Effective way to enable modular filtering pipeline

fklement · January 10, 2021, 3:35pm

Hello together,

I’ve currently the following use case:
I need to enable configurable filtering for stream data (e.g. filter out/change data incoming data by a specific identifier or similar). For specifying the rules I constructed a JSON format that gets parsed.

Now two ways came into my mind that could handle this.

I’m using specific config files that generate modules on application start. That modules are then getting called in the pipeline inside my consumer module.
The JSON configs are stored in a database and are getting loaded into a process on start_link in my consumer module that saves the filtering state.

Is there already some lib or “best practice” on how to handle such a UC?
I also think about what is more effective in terms of computational runtime.

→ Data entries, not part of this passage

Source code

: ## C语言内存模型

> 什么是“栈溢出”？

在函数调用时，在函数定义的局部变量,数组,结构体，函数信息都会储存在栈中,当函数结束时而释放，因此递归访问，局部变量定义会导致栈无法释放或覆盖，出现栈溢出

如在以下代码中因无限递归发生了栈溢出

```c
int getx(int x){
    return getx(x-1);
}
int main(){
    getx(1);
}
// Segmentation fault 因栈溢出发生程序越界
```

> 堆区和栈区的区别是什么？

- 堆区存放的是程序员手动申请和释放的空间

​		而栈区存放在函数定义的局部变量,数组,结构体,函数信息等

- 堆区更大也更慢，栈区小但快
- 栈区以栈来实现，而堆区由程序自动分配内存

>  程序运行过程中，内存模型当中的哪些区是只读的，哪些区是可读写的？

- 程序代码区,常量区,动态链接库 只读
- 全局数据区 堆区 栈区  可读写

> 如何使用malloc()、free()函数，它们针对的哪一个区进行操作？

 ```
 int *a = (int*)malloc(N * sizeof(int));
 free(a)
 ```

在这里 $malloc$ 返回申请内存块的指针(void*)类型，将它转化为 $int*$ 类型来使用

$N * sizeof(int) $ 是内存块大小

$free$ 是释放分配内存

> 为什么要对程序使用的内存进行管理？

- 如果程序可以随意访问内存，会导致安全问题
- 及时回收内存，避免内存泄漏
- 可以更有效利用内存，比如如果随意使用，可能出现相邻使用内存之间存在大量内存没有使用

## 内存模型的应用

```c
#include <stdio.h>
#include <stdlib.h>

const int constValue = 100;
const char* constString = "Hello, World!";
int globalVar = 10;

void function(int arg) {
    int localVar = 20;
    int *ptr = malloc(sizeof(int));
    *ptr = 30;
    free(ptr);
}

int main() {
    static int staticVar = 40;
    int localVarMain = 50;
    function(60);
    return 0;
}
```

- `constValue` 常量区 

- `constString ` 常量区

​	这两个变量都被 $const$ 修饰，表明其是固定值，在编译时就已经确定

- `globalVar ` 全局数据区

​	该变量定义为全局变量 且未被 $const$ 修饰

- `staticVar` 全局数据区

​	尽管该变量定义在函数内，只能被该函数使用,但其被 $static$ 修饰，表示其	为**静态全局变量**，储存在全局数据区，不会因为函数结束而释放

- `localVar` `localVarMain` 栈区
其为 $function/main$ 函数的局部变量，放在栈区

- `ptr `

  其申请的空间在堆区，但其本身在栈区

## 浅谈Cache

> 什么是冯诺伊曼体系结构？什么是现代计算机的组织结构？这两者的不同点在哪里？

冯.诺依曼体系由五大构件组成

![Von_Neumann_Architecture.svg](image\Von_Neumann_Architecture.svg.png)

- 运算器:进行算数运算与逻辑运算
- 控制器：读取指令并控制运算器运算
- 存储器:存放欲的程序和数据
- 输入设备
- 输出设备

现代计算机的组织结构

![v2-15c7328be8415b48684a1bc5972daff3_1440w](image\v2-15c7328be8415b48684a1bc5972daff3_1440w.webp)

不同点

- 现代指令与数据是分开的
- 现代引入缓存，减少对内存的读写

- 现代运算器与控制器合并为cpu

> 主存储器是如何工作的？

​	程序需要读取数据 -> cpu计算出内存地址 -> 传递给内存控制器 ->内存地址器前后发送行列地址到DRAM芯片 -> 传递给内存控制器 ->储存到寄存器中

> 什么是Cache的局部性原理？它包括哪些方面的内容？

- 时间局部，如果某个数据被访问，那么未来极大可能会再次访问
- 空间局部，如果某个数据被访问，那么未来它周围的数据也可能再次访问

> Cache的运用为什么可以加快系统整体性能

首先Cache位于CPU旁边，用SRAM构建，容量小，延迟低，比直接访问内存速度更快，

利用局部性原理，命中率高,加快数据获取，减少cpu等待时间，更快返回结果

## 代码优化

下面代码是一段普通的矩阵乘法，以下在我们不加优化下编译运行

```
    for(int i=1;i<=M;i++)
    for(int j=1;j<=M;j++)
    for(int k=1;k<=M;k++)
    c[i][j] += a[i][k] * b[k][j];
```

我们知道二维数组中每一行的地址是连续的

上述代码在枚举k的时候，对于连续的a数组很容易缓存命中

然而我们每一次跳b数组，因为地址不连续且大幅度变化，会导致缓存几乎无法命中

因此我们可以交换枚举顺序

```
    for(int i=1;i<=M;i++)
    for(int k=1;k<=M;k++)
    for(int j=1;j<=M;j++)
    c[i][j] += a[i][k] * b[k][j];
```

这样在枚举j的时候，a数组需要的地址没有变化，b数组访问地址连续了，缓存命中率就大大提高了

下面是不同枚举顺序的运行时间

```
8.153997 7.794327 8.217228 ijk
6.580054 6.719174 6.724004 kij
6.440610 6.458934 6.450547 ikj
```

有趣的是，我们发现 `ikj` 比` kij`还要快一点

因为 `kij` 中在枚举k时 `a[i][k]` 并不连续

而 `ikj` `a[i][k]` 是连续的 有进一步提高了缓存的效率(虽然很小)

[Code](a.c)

I appreciate any tips and tricks or further information about this topic.

fklement · January 11, 2021, 5:15pm

No one has an opinion on this topic?

mpope · January 11, 2021, 6:10pm

Do you have multiple filters per id, or just a single filter for each?

fklement · January 11, 2021, 6:20pm

Just a single filter for each id.

mpope · January 11, 2021, 6:26pm

And the id is a field within the JSON payload?

fklement · January 11, 2021, 6:28pm

If you mean by payload the rules configuration then yes.

mpope · January 11, 2021, 6:51pm

Well I was considering something like psuedo code:

Stream
...
|> Stream.filter(
  fn payload ->
    filter_fun = config.get_filter(payload['id'])
    filter_fun(payload)
  end)

Where the config would have a mapping of id -> required function:

id_1: &Filters.filter_fun_1/1

However, I don’t know of an ‘official’ way to choose functions for filtering.